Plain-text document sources

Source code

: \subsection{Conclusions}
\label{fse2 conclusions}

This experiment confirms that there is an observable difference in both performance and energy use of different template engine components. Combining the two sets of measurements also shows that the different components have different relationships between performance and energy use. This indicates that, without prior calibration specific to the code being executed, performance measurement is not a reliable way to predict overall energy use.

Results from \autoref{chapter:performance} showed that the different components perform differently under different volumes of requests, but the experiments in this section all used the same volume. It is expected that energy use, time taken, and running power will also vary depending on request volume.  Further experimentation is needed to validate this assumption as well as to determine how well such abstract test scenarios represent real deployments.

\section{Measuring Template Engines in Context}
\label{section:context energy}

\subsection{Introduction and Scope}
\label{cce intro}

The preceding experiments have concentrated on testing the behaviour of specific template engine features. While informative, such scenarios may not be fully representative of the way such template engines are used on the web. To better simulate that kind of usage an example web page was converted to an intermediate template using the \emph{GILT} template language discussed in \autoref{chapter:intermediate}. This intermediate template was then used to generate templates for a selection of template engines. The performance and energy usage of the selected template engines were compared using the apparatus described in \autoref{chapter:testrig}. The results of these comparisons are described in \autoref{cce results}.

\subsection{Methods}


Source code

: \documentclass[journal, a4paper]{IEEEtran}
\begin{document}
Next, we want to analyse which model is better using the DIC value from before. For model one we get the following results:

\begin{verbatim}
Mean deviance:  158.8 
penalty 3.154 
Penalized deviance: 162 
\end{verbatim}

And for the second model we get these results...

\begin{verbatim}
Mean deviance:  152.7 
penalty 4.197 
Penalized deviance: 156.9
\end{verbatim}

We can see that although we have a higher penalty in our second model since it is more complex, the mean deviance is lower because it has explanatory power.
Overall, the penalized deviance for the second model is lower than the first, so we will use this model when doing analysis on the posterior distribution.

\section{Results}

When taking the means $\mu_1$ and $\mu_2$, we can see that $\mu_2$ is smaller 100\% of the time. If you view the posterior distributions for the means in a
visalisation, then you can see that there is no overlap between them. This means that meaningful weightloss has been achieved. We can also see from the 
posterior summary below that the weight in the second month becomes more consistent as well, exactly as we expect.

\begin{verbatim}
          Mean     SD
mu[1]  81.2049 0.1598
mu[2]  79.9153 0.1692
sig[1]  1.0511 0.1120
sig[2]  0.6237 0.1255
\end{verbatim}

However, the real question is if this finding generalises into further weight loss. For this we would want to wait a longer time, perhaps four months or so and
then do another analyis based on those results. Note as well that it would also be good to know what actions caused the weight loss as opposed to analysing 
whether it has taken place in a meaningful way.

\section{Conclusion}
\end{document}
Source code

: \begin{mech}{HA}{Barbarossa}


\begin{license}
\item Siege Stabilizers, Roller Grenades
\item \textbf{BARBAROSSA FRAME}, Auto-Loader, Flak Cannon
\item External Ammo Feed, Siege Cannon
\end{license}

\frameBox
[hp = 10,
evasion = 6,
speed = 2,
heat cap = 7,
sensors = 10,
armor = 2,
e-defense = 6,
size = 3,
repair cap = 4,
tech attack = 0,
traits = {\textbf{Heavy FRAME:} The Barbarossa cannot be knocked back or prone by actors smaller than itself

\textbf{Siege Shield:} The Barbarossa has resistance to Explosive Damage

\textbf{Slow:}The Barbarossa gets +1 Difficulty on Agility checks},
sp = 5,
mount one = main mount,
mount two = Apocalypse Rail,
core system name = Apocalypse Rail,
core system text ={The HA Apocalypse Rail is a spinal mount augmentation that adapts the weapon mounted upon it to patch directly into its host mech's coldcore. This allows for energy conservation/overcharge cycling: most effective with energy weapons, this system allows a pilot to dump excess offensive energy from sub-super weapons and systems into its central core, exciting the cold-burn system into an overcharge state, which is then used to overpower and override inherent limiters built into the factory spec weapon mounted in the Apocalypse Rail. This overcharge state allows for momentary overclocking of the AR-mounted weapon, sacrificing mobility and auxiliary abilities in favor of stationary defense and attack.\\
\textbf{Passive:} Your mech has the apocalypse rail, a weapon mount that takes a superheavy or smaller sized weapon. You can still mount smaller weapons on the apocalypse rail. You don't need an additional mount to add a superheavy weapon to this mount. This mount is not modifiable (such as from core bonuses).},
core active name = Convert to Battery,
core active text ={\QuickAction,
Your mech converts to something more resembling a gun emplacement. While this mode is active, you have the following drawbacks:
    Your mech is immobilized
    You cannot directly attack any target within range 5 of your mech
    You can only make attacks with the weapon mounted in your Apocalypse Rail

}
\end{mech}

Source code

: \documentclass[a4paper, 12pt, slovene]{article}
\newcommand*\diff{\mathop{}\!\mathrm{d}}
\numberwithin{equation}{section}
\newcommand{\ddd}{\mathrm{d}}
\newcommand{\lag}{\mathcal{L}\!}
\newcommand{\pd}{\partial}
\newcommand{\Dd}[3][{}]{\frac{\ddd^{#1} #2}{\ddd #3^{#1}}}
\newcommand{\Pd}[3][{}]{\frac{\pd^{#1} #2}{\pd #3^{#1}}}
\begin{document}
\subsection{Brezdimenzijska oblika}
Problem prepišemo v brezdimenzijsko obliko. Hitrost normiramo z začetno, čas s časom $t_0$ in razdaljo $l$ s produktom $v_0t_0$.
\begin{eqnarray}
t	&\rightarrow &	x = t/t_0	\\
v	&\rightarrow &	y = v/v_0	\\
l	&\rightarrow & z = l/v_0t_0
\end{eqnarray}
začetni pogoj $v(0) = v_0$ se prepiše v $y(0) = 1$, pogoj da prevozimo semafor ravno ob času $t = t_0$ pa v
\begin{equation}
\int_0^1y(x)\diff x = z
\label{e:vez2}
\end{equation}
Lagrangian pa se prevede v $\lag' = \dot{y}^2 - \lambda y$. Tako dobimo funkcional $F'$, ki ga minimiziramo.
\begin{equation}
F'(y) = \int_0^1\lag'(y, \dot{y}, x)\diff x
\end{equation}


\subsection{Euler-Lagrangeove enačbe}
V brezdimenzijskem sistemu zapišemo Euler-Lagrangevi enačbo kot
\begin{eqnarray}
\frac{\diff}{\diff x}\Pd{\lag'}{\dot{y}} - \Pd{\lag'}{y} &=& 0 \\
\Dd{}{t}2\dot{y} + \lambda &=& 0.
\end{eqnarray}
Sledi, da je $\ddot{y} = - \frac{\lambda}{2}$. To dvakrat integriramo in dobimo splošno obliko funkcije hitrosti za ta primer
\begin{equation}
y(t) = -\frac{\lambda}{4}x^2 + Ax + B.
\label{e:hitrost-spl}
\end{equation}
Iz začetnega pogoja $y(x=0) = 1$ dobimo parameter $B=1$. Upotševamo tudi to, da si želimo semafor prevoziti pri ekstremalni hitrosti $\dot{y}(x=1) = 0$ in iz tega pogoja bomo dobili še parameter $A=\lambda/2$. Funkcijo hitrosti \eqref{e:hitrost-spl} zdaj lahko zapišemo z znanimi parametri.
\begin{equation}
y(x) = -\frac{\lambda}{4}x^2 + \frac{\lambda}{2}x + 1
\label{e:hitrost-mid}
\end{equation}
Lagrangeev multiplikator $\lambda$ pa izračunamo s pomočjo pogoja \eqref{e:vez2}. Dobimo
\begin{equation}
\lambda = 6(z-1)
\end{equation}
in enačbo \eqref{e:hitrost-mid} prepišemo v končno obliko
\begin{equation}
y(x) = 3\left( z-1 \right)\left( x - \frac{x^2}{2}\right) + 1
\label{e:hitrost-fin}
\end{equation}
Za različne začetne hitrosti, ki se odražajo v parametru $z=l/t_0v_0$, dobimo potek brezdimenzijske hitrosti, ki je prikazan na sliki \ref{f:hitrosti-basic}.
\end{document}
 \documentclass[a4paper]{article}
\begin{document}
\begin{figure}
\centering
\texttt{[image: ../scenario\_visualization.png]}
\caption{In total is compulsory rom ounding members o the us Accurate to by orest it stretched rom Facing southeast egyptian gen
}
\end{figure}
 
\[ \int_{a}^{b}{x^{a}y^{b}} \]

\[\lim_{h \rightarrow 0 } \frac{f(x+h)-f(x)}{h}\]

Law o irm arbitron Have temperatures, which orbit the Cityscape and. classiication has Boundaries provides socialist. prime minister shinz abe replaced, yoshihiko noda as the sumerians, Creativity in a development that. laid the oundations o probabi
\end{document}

* WHAT TO PRODUCE
"hitrosti" is the word to look for; copy every line of the data that has it.

* TASK OUTPUT
Sledi, da je $\ddot{y} = - \frac{\lambda}{2}$. To dvakrat integriramo in dobimo splošno obliko funkcije hitrosti za ta primer
Iz začetnega pogoja $y(x=0) = 1$ dobimo parameter $B=1$. Upotševamo tudi to, da si želimo semafor prevoziti pri ekstremalni hitrosti $\dot{y}(x=1) = 0$ in iz tega pogoja bomo dobili še parameter $A=\lambda/2$. Funkcijo hitrosti \eqref{e:hitrost-spl} zdaj lahko zapišemo z znanimi parametri.
Za različne začetne hitrosti, ki se odražajo v parametru $z=l/t_0v_0$, dobimo potek brezdimenzijske hitrosti, ki je prikazan na sliki \ref{f:hitrosti-basic}.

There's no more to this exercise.